Your assignment —
Go through the records below and copy out every line that contains the word "bundler".

[Stored items]
--------------------------------------------------

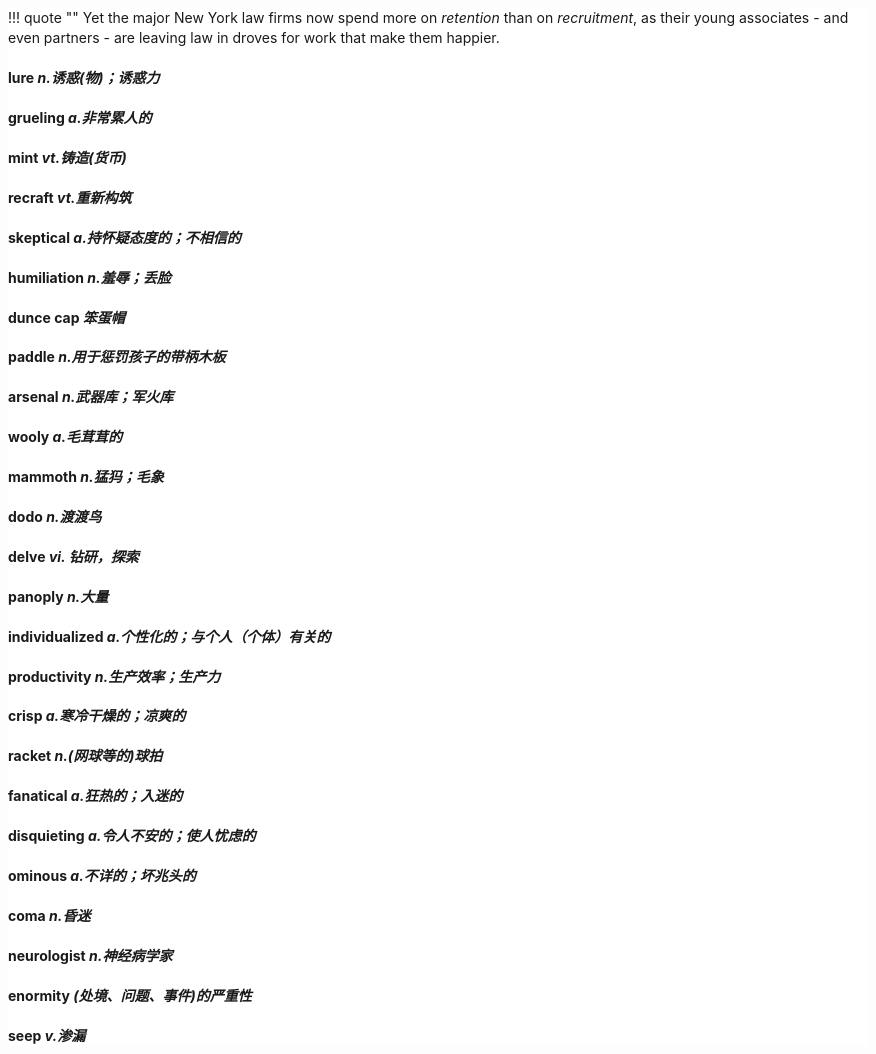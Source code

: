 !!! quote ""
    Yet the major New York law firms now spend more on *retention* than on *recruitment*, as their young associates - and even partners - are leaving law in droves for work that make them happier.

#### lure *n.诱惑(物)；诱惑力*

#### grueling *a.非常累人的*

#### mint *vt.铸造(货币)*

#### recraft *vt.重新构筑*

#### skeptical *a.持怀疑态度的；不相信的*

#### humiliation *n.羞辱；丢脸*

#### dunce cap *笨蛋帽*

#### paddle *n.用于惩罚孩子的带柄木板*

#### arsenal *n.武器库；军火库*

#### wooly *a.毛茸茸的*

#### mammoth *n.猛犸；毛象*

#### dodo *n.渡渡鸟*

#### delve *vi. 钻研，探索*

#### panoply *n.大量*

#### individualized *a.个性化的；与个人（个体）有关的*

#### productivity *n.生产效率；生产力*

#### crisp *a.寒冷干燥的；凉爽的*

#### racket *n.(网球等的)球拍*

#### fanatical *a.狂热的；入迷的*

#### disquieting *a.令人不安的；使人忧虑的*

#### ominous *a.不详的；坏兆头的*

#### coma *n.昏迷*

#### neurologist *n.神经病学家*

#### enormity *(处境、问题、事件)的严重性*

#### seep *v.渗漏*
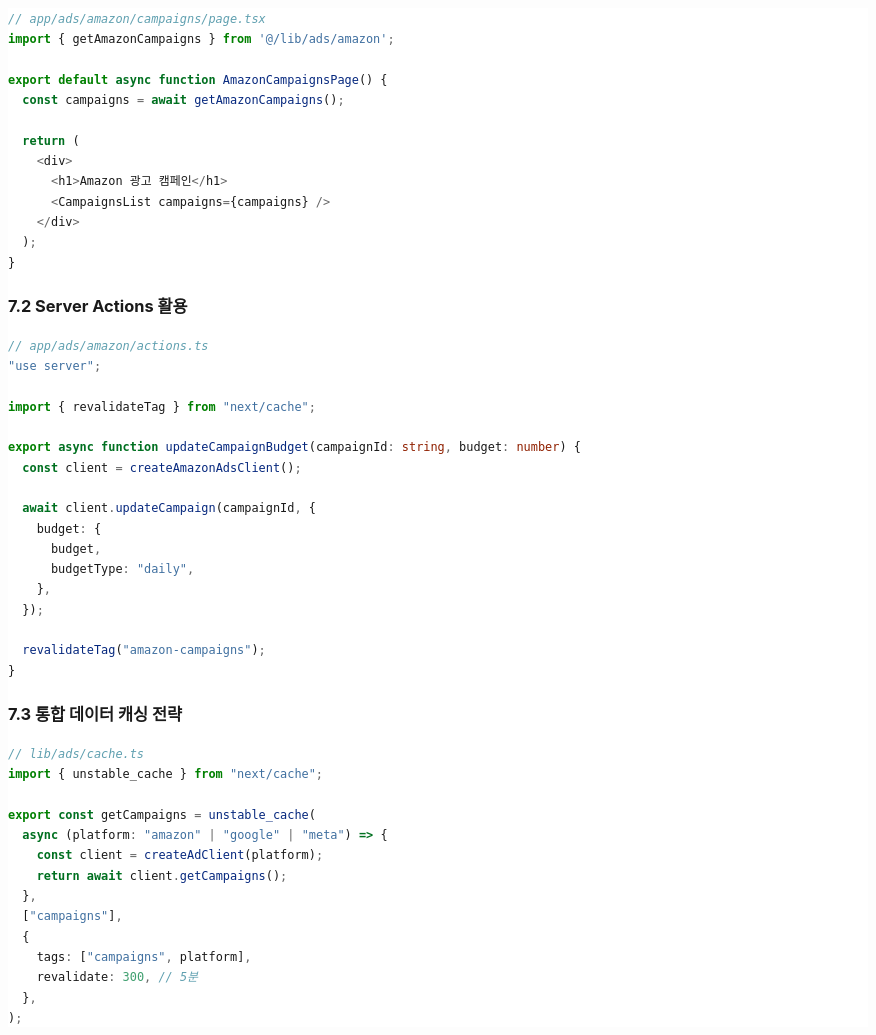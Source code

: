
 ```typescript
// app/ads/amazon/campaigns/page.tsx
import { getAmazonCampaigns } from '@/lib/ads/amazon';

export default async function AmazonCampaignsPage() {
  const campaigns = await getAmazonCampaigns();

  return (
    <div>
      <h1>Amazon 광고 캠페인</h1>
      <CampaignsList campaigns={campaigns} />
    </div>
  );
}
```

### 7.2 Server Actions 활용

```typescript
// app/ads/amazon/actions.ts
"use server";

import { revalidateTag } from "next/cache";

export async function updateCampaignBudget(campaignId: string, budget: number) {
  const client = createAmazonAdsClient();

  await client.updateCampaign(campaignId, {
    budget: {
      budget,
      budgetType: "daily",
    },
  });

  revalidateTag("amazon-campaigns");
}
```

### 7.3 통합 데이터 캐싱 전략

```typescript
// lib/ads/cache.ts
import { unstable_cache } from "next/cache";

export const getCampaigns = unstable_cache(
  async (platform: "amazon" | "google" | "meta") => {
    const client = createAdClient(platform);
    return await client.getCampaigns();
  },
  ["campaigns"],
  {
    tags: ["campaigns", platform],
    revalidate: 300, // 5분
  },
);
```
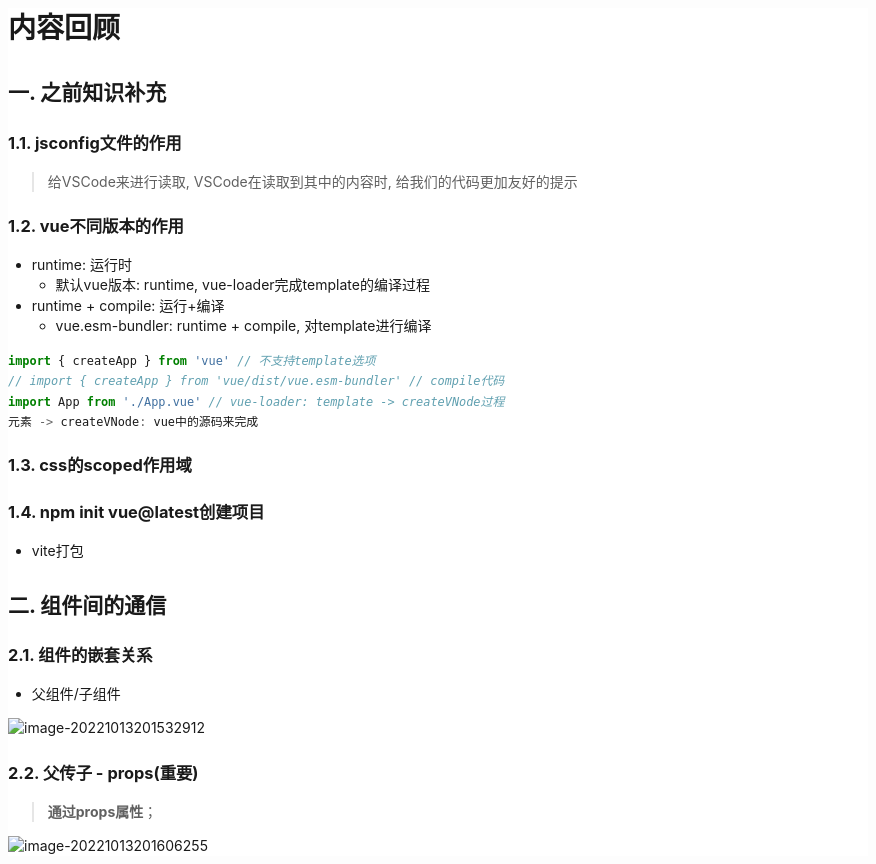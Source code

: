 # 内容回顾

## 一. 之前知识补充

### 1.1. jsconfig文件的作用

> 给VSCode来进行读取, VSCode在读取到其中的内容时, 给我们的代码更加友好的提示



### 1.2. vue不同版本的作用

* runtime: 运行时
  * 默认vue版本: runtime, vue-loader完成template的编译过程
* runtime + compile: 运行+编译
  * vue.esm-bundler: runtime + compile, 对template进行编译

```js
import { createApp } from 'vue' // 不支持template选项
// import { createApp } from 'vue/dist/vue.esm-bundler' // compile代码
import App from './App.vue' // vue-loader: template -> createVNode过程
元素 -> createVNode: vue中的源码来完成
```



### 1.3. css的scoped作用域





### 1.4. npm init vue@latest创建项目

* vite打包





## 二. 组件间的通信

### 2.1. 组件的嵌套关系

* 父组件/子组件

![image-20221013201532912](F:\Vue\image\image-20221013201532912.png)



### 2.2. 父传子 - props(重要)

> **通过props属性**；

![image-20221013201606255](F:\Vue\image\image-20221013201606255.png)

--------------------------------------------------

Exercise output —
  * vue.esm-bundler: runtime + compile, 对template进行编译
// import { createApp } from 'vue/dist/vue.esm-bundler' // compile代码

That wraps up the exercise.